:: About this exercise ::
Give a faithful, exact copy of all entries, minus the images.

[Saved data entries]
§
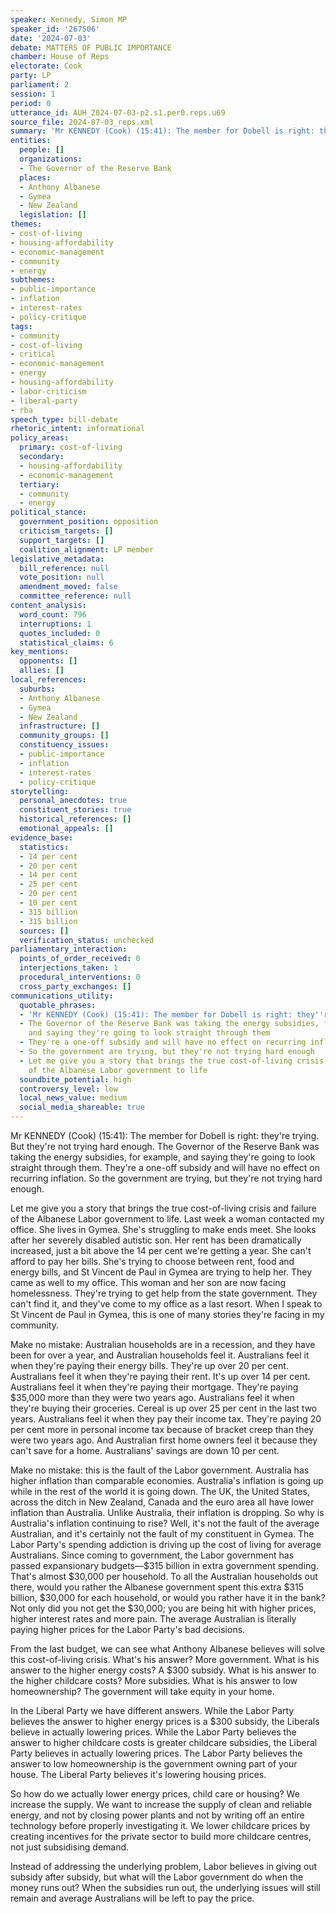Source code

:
 ```yaml
---
speaker: Kennedy, Simon MP
speaker_id: '267506'
date: '2024-07-03'
debate: MATTERS OF PUBLIC IMPORTANCE
chamber: House of Reps
electorate: Cook
party: LP
parliament: 2
session: 1
period: 0
utterance_id: AUH_2024-07-03-p2.s1.per0.reps.u69
source_file: 2024-07-03_reps.xml
summary: 'Mr KENNEDY (Cook) (15:41): The member for Dobell is right: they''re trying...'
entities:
  people: []
  organizations:
  - The Governor of the Reserve Bank
  places:
  - Anthony Albanese
  - Gymea
  - New Zealand
  legislation: []
themes:
- cost-of-living
- housing-affordability
- economic-management
- community
- energy
subthemes:
- public-importance
- inflation
- interest-rates
- policy-critique
tags:
- community
- cost-of-living
- critical
- economic-management
- energy
- housing-affordability
- labor-criticism
- liberal-party
- rba
speech_type: bill-debate
rhetoric_intent: informational
policy_areas:
  primary: cost-of-living
  secondary:
  - housing-affordability
  - economic-management
  tertiary:
  - community
  - energy
political_stance:
  government_position: opposition
  criticism_targets: []
  support_targets: []
  coalition_alignment: LP member
legislative_metadata:
  bill_reference: null
  vote_position: null
  amendment_moved: false
  committee_reference: null
content_analysis:
  word_count: 796
  interruptions: 1
  quotes_included: 0
  statistical_claims: 6
key_mentions:
  opponents: []
  allies: []
local_references:
  suburbs:
  - Anthony Albanese
  - Gymea
  - New Zealand
  infrastructure: []
  community_groups: []
  constituency_issues:
  - public-importance
  - inflation
  - interest-rates
  - policy-critique
storytelling:
  personal_anecdotes: true
  constituent_stories: true
  historical_references: []
  emotional_appeals: []
evidence_base:
  statistics:
  - 14 per cent
  - 20 per cent
  - 14 per cent
  - 25 per cent
  - 20 per cent
  - 10 per cent
  - 315 billion
  - 315 billion
  sources: []
  verification_status: unchecked
parliamentary_interaction:
  points_of_order_received: 0
  interjections_taken: 1
  procedural_interventions: 0
  cross_party_exchanges: []
communications_utility:
  quotable_phrases:
  - 'Mr KENNEDY (Cook) (15:41): The member for Dobell is right: they''re trying'
  - The Governor of the Reserve Bank was taking the energy subsidies, for example,
    and saying they're going to look straight through them
  - They're a one-off subsidy and will have no effect on recurring inflation
  - So the government are trying, but they're not trying hard enough
  - Let me give you a story that brings the true cost-of-living crisis and failure
    of the Albanese Labor government to life
  soundbite_potential: high
  controversy_level: low
  local_news_value: medium
  social_media_shareable: true
---
```


Mr KENNEDY (Cook) (15:41): The member for Dobell is right: they're trying. But they're not trying hard enough. The Governor of the Reserve Bank was taking the energy subsidies, for example, and saying they're going to look straight through them. They're a one-off subsidy and will have no effect on recurring inflation. So the government are trying, but they're not trying hard enough.

Let me give you a story that brings the true cost-of-living crisis and failure of the Albanese Labor government to life. Last week a woman contacted my office. She lives in Gymea. She's struggling to make ends meet. She looks after her severely disabled autistic son. Her rent has been dramatically increased, just a bit above the 14 per cent we're getting a year. She can't afford to pay her bills. She's trying to choose between rent, food and energy bills, and St Vincent de Paul in Gymea are trying to help her. They came as well to my office. This woman and her son are now facing homelessness. They're trying to get help from the state government. They can't find it, and they've come to my office as a last resort. When I speak to St Vincent de Paul in Gymea, this is one of many stories they're facing in my community.

Make no mistake: Australian households are in a recession, and they have been for over a year, and Australian households feel it. Australians feel it when they're paying their energy bills. They're up over 20 per cent. Australians feel it when they're paying their rent. It's up over 14 per cent. Australians feel it when they're paying their mortgage. They're paying $35,000 more than they were two years ago. Australians feel it when they're buying their groceries. Cereal is up over 25 per cent in the last two years. Australians feel it when they pay their income tax. They're paying 20 per cent more in personal income tax because of bracket creep than they were two years ago. And Australian first home owners feel it because they can't save for a home. Australians' savings are down 10 per cent.

Make no mistake: this is the fault of the Labor government. Australia has higher inflation than comparable economies. Australia's inflation is going up while in the rest of the world it is going down. The UK, the United States, across the ditch in New Zealand, Canada and the euro area all have lower inflation than Australia. Unlike Australia, their inflation is dropping. So why is Australia's inflation continuing to rise? Well, it's not the fault of the average Australian, and it's certainly not the fault of my constituent in Gymea. The Labor Party's spending addiction is driving up the cost of living for average Australians. Since coming to government, the Labor government has passed expansionary budgets—$315 billion in extra government spending. That's almost $30,000 per household. To all the Australian households out there, would you rather the Albanese government spent this extra $315 billion, $30,000 for each household, or would you rather have it in the bank? Not only did you not get the $30,000; you are being hit with higher prices, higher interest rates and more pain. The average Australian is literally paying higher prices for the Labor Party's bad decisions.

From the last budget, we can see what Anthony Albanese believes will solve this cost-of-living crisis. What's his answer? More government. What is his answer to the higher energy costs? A $300 subsidy. What is his answer to the higher childcare costs? More subsidies. What is his answer to low homeownership? The government will take equity in your home.

In the Liberal Party we have different answers. While the Labor Party believes the answer to higher energy prices is a $300 subsidy, the Liberals believe in actually lowering prices. While the Labor Party believes the answer to higher childcare costs is greater childcare subsidies, the Liberal Party believes in actually lowering prices. The Labor Party believes the answer to low homeownership is the government owning part of your house. The Liberal Party believes it's lowering housing prices.

So how do we actually lower energy prices, child care or housing? We increase the supply. We want to increase the supply of clean and reliable energy, and not by closing power plants and not by writing off an entire technology before properly investigating it. We lower childcare prices by creating incentives for the private sector to build more childcare centres, not just subsidising demand.

Instead of addressing the underlying problem, Labor believes in giving out subsidy after subsidy, but what will the Labor government do when the money runs out? When the subsidies run out, the underlying issues will still remain and average Australians will be left to pay the price.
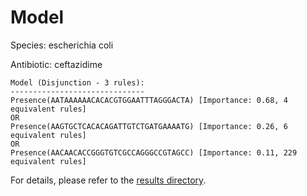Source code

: 
# Model

Species: escherichia coli

Antibiotic: ceftazidime

```
Model (Disjunction - 3 rules):
------------------------------
Presence(AATAAAAAACACACGTGGAATTTAGGGACTA) [Importance: 0.68, 4 equivalent rules]
OR
Presence(AAGTGCTCACACAGATTGTCTGATGAAAATG) [Importance: 0.26, 6 equivalent rules]
OR
Presence(AACAACACCGGGTGTCGCCAGGGCCGTAGCC) [Importance: 0.11, 229 equivalent rules]

```

For details, please refer to the [results directory](../../../../../results/scm_b/escherichia%20coli/ceftazidime/repeat_6/).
§
:: Answer for this exercise ::
Source code

:
 ```yaml
---
speaker: Kennedy, Simon MP
speaker_id: '267506'
date: '2024-07-03'
debate: MATTERS OF PUBLIC IMPORTANCE
chamber: House of Reps
electorate: Cook
party: LP
parliament: 2
session: 1
period: 0
utterance_id: AUH_2024-07-03-p2.s1.per0.reps.u69
source_file: 2024-07-03_reps.xml
summary: 'Mr KENNEDY (Cook) (15:41): The member for Dobell is right: they''re trying...'
entities:
  people: []
  organizations:
  - The Governor of the Reserve Bank
  places:
  - Anthony Albanese
  - Gymea
  - New Zealand
  legislation: []
themes:
- cost-of-living
- housing-affordability
- economic-management
- community
- energy
subthemes:
- public-importance
- inflation
- interest-rates
- policy-critique
tags:
- community
- cost-of-living
- critical
- economic-management
- energy
- housing-affordability
- labor-criticism
- liberal-party
- rba
speech_type: bill-debate
rhetoric_intent: informational
policy_areas:
  primary: cost-of-living
  secondary:
  - housing-affordability
  - economic-management
  tertiary:
  - community
  - energy
political_stance:
  government_position: opposition
  criticism_targets: []
  support_targets: []
  coalition_alignment: LP member
legislative_metadata:
  bill_reference: null
  vote_position: null
  amendment_moved: false
  committee_reference: null
content_analysis:
  word_count: 796
  interruptions: 1
  quotes_included: 0
  statistical_claims: 6
key_mentions:
  opponents: []
  allies: []
local_references:
  suburbs:
  - Anthony Albanese
  - Gymea
  - New Zealand
  infrastructure: []
  community_groups: []
  constituency_issues:
  - public-importance
  - inflation
  - interest-rates
  - policy-critique
storytelling:
  personal_anecdotes: true
  constituent_stories: true
  historical_references: []
  emotional_appeals: []
evidence_base:
  statistics:
  - 14 per cent
  - 20 per cent
  - 14 per cent
  - 25 per cent
  - 20 per cent
  - 10 per cent
  - 315 billion
  - 315 billion
  sources: []
  verification_status: unchecked
parliamentary_interaction:
  points_of_order_received: 0
  interjections_taken: 1
  procedural_interventions: 0
  cross_party_exchanges: []
communications_utility:
  quotable_phrases:
  - 'Mr KENNEDY (Cook) (15:41): The member for Dobell is right: they''re trying'
  - The Governor of the Reserve Bank was taking the energy subsidies, for example,
    and saying they're going to look straight through them
  - They're a one-off subsidy and will have no effect on recurring inflation
  - So the government are trying, but they're not trying hard enough
  - Let me give you a story that brings the true cost-of-living crisis and failure
    of the Albanese Labor government to life
  soundbite_potential: high
  controversy_level: low
  local_news_value: medium
  social_media_shareable: true
---
```


Mr KENNEDY (Cook) (15:41): The member for Dobell is right: they're trying. But they're not trying hard enough. The Governor of the Reserve Bank was taking the energy subsidies, for example, and saying they're going to look straight through them. They're a one-off subsidy and will have no effect on recurring inflation. So the government are trying, but they're not trying hard enough.

Let me give you a story that brings the true cost-of-living crisis and failure of the Albanese Labor government to life. Last week a woman contacted my office. She lives in Gymea. She's struggling to make ends meet. She looks after her severely disabled autistic son. Her rent has been dramatically increased, just a bit above the 14 per cent we're getting a year. She can't afford to pay her bills. She's trying to choose between rent, food and energy bills, and St Vincent de Paul in Gymea are trying to help her. They came as well to my office. This woman and her son are now facing homelessness. They're trying to get help from the state government. They can't find it, and they've come to my office as a last resort. When I speak to St Vincent de Paul in Gymea, this is one of many stories they're facing in my community.

Make no mistake: Australian households are in a recession, and they have been for over a year, and Australian households feel it. Australians feel it when they're paying their energy bills. They're up over 20 per cent. Australians feel it when they're paying their rent. It's up over 14 per cent. Australians feel it when they're paying their mortgage. They're paying $35,000 more than they were two years ago. Australians feel it when they're buying their groceries. Cereal is up over 25 per cent in the last two years. Australians feel it when they pay their income tax. They're paying 20 per cent more in personal income tax because of bracket creep than they were two years ago. And Australian first home owners feel it because they can't save for a home. Australians' savings are down 10 per cent.

Make no mistake: this is the fault of the Labor government. Australia has higher inflation than comparable economies. Australia's inflation is going up while in the rest of the world it is going down. The UK, the United States, across the ditch in New Zealand, Canada and the euro area all have lower inflation than Australia. Unlike Australia, their inflation is dropping. So why is Australia's inflation continuing to rise? Well, it's not the fault of the average Australian, and it's certainly not the fault of my constituent in Gymea. The Labor Party's spending addiction is driving up the cost of living for average Australians. Since coming to government, the Labor government has passed expansionary budgets—$315 billion in extra government spending. That's almost $30,000 per household. To all the Australian households out there, would you rather the Albanese government spent this extra $315 billion, $30,000 for each household, or would you rather have it in the bank? Not only did you not get the $30,000; you are being hit with higher prices, higher interest rates and more pain. The average Australian is literally paying higher prices for the Labor Party's bad decisions.

From the last budget, we can see what Anthony Albanese believes will solve this cost-of-living crisis. What's his answer? More government. What is his answer to the higher energy costs? A $300 subsidy. What is his answer to the higher childcare costs? More subsidies. What is his answer to low homeownership? The government will take equity in your home.

In the Liberal Party we have different answers. While the Labor Party believes the answer to higher energy prices is a $300 subsidy, the Liberals believe in actually lowering prices. While the Labor Party believes the answer to higher childcare costs is greater childcare subsidies, the Liberal Party believes in actually lowering prices. The Labor Party believes the answer to low homeownership is the government owning part of your house. The Liberal Party believes it's lowering housing prices.

So how do we actually lower energy prices, child care or housing? We increase the supply. We want to increase the supply of clean and reliable energy, and not by closing power plants and not by writing off an entire technology before properly investigating it. We lower childcare prices by creating incentives for the private sector to build more childcare centres, not just subsidising demand.

Instead of addressing the underlying problem, Labor believes in giving out subsidy after subsidy, but what will the Labor government do when the money runs out? When the subsidies run out, the underlying issues will still remain and average Australians will be left to pay the price.
Source code

: 
# Model

Species: escherichia coli

Antibiotic: ceftazidime

```
Model (Disjunction - 3 rules):
------------------------------
Presence(AATAAAAAACACACGTGGAATTTAGGGACTA) [Importance: 0.68, 4 equivalent rules]
OR
Presence(AAGTGCTCACACAGATTGTCTGATGAAAATG) [Importance: 0.26, 6 equivalent rules]
OR
Presence(AACAACACCGGGTGTCGCCAGGGCCGTAGCC) [Importance: 0.11, 229 equivalent rules]

```

For details, please refer to the [results directory](../../../../../results/scm_b/escherichia%20coli/ceftazidime/repeat_6/).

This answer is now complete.